__Directions__:
How many lines of the data contain the word "certs"? Give only that number.

--------------------------------------------------

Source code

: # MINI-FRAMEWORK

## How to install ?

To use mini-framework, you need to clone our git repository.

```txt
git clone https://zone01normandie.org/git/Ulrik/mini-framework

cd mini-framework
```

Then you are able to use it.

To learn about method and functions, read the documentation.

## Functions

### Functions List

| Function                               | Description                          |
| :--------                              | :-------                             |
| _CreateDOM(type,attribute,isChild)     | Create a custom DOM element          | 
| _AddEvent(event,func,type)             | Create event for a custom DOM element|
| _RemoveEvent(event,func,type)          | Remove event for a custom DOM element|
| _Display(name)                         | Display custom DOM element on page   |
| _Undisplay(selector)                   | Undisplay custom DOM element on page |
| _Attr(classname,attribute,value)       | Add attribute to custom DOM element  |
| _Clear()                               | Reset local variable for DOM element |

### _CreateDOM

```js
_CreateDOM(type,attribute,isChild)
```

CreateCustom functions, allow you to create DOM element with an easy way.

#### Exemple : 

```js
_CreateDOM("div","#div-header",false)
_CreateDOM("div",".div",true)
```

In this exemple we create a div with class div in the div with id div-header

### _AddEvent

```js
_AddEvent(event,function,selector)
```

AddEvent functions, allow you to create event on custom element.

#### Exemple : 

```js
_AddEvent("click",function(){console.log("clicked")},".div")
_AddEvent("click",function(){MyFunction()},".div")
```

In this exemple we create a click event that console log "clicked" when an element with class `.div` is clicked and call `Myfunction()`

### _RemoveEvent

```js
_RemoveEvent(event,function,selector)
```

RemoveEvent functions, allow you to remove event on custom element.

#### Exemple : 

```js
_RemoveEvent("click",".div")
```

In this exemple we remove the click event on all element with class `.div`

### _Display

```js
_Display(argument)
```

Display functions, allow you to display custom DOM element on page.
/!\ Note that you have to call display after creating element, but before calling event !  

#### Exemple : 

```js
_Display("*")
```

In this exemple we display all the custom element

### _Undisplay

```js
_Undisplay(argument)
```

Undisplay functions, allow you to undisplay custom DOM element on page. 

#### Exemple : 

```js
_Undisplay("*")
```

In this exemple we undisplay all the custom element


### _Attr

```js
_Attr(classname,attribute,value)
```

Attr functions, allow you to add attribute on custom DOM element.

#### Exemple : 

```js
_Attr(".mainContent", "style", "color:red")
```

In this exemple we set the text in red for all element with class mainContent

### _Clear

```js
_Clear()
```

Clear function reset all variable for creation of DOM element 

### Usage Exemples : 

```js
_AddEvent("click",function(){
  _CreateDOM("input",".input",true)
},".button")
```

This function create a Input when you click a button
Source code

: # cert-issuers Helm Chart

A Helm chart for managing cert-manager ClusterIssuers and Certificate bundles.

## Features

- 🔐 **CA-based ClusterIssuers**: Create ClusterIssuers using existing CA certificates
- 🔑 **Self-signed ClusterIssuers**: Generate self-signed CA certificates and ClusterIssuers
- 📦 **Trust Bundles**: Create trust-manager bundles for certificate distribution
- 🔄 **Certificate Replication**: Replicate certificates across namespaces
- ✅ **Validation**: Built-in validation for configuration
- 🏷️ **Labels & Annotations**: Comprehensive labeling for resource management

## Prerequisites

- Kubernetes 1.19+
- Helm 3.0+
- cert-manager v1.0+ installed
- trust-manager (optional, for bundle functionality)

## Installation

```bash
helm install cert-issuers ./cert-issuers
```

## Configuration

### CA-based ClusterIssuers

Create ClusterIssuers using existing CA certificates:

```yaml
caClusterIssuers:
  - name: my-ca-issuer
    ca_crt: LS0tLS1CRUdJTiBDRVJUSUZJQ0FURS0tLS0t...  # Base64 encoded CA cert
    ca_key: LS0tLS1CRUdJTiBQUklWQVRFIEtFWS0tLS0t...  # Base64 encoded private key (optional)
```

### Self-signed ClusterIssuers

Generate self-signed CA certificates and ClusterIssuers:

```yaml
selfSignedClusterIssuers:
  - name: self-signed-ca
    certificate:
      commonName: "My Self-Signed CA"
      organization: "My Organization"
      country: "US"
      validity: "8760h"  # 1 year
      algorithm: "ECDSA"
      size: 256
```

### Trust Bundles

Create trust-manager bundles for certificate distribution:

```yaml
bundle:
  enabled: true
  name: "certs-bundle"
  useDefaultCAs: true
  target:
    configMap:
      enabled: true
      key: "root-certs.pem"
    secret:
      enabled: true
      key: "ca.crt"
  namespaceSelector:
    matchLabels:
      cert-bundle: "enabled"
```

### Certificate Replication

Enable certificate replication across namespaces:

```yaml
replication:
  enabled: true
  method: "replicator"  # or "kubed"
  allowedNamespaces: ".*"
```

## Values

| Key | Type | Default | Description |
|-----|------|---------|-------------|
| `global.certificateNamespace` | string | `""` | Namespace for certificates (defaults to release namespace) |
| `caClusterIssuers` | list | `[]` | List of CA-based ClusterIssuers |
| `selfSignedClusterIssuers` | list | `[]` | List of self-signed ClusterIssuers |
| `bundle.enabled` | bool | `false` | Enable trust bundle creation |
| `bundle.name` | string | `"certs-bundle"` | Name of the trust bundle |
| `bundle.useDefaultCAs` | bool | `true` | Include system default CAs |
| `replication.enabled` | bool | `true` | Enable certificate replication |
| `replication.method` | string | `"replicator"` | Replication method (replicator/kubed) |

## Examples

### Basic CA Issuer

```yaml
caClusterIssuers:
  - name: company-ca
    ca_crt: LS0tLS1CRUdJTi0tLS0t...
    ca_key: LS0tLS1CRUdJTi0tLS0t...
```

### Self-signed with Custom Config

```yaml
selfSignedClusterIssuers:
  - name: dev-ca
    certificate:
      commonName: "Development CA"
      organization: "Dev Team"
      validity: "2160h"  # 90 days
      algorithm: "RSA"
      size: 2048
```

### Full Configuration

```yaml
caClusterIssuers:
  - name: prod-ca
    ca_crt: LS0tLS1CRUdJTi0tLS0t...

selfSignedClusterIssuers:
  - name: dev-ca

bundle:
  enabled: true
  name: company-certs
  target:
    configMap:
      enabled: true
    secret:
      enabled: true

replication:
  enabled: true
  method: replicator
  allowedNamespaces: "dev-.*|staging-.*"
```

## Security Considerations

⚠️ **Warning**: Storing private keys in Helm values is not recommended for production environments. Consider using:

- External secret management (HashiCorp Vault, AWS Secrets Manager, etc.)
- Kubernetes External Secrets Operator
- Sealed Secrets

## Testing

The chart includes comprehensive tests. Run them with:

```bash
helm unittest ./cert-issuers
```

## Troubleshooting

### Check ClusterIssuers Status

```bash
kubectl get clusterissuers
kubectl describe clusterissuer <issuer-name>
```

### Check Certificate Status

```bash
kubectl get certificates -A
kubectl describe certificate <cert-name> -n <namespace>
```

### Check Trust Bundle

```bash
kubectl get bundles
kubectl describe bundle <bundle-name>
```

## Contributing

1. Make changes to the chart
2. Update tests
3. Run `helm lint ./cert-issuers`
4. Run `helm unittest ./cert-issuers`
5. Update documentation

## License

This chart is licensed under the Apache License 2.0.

--------------------------------------------------

__Response to this task__:
4